◆ Assigned task
Collect each line of the entries that holds the string "processed".

◆ Supplied material
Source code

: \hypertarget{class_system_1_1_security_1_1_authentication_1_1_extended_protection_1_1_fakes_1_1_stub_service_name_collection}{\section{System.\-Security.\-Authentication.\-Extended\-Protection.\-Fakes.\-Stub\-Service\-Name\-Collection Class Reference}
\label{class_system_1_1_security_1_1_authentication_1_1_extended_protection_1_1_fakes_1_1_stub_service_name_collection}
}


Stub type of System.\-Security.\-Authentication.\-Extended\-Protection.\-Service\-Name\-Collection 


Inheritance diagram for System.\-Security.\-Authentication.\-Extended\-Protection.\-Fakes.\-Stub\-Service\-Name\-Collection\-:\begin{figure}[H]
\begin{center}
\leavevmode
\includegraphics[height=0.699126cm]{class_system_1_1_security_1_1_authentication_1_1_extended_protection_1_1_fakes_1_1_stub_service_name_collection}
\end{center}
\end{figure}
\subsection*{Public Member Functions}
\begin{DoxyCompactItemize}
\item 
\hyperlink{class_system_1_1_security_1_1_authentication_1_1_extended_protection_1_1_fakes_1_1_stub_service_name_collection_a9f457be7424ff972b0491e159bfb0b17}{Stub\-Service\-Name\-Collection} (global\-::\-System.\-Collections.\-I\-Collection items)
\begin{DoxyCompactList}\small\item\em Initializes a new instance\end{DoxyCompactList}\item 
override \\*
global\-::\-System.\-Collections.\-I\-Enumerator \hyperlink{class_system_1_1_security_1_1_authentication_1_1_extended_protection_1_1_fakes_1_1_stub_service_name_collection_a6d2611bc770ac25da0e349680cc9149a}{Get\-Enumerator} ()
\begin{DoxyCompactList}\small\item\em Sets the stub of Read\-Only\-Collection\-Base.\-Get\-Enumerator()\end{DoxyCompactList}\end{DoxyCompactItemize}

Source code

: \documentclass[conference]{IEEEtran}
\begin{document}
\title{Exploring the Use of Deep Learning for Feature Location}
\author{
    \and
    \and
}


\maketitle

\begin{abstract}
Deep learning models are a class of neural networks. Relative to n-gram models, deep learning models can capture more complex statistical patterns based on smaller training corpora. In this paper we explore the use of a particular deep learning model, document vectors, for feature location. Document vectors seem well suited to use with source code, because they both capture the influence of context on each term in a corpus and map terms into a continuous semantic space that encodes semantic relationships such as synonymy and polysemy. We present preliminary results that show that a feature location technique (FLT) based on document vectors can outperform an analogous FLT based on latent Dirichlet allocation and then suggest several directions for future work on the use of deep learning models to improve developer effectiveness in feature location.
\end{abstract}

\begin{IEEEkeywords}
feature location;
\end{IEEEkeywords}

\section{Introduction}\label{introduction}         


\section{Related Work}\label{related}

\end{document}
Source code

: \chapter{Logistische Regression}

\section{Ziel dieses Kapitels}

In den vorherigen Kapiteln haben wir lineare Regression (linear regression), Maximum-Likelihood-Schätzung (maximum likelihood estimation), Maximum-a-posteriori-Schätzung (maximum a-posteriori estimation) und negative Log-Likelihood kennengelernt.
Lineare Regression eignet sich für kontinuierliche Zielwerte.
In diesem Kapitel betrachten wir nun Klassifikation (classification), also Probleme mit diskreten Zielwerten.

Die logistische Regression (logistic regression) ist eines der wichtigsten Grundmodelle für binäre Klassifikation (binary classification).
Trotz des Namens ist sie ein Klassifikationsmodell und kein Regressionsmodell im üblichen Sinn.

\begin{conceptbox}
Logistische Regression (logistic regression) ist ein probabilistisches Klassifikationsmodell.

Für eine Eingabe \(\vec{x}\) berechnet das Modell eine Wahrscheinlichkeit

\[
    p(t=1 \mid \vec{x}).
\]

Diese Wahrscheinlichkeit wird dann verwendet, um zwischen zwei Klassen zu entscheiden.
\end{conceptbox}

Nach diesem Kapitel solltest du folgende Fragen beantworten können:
...
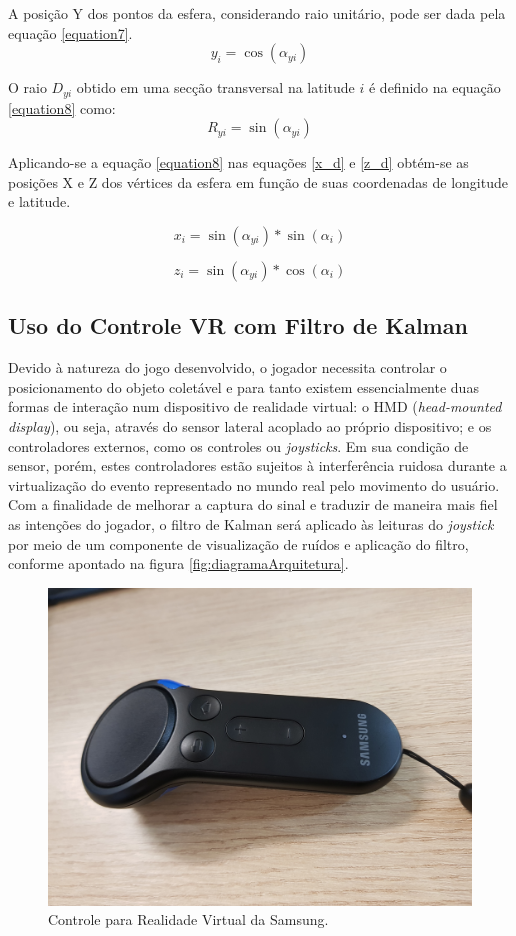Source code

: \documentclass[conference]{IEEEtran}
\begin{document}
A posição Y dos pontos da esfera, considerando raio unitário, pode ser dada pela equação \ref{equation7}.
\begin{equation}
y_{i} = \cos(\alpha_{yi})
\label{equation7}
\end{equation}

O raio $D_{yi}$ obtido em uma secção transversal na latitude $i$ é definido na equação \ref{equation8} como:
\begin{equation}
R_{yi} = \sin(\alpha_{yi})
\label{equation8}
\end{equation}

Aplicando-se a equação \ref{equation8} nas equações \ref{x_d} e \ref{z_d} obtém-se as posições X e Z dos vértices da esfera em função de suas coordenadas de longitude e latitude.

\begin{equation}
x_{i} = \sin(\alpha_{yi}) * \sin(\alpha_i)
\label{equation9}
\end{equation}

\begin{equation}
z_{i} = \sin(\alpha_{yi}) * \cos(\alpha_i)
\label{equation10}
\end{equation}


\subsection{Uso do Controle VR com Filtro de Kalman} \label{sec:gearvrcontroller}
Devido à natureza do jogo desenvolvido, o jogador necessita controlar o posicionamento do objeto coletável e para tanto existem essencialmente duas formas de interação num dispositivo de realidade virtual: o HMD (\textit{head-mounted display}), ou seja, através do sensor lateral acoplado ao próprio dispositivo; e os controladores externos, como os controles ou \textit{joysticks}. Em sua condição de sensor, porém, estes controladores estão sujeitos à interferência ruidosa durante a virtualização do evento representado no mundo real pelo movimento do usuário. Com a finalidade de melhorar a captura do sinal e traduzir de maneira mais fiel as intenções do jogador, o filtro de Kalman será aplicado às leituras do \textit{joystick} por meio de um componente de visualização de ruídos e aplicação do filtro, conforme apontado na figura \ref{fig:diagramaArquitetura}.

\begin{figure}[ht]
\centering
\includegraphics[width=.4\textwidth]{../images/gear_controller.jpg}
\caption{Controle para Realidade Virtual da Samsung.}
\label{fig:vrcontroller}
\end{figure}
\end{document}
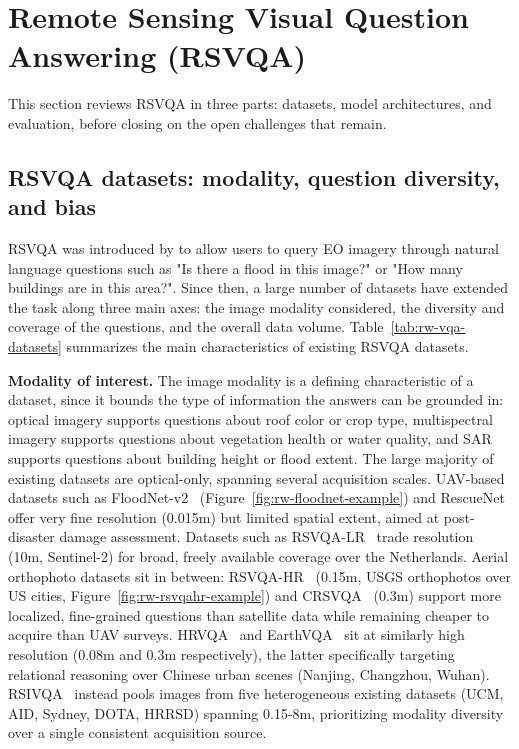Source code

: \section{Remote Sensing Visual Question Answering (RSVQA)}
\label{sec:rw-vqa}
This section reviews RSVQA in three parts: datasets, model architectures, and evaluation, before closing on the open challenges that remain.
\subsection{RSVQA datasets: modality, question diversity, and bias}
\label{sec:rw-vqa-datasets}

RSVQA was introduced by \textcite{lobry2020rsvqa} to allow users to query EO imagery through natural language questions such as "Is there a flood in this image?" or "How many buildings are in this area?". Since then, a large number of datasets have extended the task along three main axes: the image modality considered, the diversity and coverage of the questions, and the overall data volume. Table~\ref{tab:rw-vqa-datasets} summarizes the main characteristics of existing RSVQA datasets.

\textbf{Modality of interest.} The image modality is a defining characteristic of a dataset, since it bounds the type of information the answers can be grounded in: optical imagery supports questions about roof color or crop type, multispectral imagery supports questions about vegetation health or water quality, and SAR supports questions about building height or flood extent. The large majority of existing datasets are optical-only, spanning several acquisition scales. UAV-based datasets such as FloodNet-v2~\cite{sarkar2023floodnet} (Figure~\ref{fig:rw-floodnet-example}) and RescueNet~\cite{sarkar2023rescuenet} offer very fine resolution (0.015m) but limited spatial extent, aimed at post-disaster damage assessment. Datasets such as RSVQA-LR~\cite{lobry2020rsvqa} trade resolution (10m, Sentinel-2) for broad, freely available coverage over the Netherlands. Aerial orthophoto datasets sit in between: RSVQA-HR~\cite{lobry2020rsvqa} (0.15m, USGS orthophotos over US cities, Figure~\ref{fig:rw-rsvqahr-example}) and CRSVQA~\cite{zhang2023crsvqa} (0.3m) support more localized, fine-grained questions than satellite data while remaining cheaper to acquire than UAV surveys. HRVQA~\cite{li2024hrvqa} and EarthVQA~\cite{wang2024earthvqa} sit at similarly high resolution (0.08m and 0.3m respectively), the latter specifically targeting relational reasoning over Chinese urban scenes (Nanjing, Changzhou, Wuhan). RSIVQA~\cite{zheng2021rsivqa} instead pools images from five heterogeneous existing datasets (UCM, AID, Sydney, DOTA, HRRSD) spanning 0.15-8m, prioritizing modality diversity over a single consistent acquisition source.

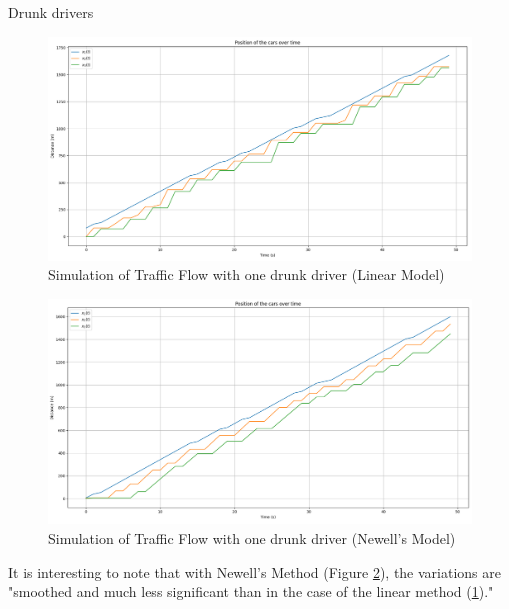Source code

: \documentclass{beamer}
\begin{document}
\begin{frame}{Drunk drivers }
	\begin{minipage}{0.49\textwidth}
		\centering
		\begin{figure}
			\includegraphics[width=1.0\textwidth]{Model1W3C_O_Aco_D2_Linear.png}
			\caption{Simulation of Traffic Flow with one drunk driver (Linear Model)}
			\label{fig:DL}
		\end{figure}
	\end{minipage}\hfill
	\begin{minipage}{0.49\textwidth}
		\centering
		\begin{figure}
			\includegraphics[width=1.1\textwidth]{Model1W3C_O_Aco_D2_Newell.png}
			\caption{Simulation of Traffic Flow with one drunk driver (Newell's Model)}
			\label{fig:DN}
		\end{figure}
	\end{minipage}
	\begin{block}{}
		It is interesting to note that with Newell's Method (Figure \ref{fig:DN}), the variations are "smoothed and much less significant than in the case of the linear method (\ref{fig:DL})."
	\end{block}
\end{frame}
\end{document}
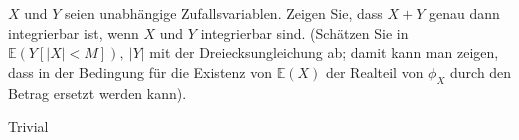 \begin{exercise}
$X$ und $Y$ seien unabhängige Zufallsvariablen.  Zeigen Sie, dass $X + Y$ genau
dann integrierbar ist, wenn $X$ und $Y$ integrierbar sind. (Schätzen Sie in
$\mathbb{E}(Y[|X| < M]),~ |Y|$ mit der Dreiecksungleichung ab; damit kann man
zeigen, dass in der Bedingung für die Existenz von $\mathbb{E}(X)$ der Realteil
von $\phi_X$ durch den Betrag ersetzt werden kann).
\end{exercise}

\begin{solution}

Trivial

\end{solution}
---
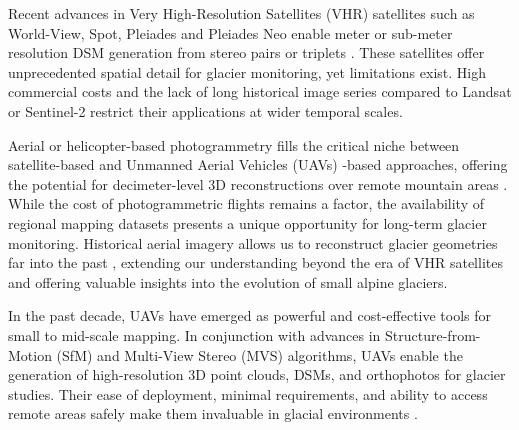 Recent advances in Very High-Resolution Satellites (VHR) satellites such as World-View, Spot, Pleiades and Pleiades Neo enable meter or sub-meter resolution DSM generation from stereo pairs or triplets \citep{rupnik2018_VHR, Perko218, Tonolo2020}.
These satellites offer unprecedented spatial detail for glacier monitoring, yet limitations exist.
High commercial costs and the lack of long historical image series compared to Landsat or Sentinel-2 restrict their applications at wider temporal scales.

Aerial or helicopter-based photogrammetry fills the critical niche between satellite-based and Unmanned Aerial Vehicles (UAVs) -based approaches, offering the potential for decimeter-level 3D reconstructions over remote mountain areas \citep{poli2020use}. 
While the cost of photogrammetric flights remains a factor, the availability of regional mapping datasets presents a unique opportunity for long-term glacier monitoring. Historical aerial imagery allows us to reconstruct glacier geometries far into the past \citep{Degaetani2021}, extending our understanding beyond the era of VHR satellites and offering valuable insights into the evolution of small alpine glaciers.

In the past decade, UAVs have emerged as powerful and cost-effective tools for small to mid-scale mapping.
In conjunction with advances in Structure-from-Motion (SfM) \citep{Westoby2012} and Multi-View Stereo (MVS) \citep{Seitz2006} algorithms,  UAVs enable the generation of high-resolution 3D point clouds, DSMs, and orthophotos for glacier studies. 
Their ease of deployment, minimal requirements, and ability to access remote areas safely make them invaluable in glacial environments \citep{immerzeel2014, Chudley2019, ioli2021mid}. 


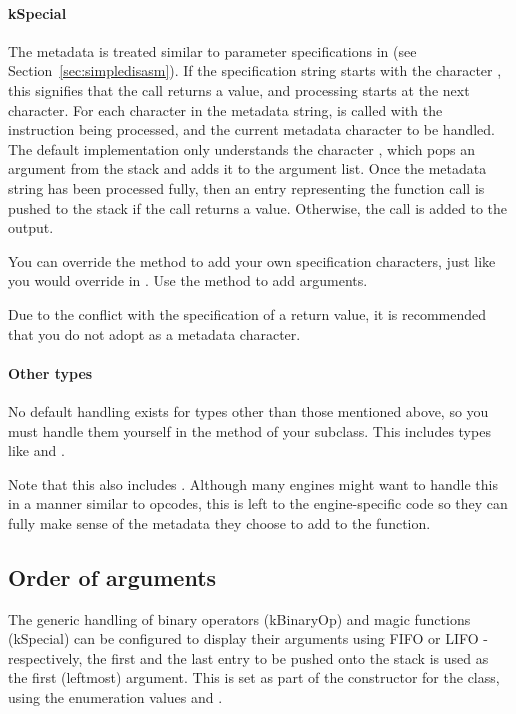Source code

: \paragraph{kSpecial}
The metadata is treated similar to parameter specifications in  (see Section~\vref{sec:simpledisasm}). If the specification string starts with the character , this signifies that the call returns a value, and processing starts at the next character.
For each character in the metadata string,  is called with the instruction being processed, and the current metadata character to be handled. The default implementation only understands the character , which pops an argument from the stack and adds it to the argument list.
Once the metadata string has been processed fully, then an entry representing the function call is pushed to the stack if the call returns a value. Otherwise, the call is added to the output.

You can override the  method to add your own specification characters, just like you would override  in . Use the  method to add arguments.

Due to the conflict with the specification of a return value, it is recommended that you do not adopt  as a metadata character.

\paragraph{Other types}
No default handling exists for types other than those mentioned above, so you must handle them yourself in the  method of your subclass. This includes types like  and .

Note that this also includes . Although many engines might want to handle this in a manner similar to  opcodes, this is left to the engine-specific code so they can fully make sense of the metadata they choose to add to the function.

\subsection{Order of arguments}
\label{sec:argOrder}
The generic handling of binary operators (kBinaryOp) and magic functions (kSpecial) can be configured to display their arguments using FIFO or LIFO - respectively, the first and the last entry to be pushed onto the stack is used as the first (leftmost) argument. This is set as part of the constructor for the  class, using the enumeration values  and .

◆ Response to the exercise
For each character in the metadata string,  is called with the instruction being processed, and the current metadata character to be handled. The default implementation only understands the character , which pops an argument from the stack and adds it to the argument list.
Once the metadata string has been processed fully, then an entry representing the function call is pushed to the stack if the call returns a value. Otherwise, the call is added to the output.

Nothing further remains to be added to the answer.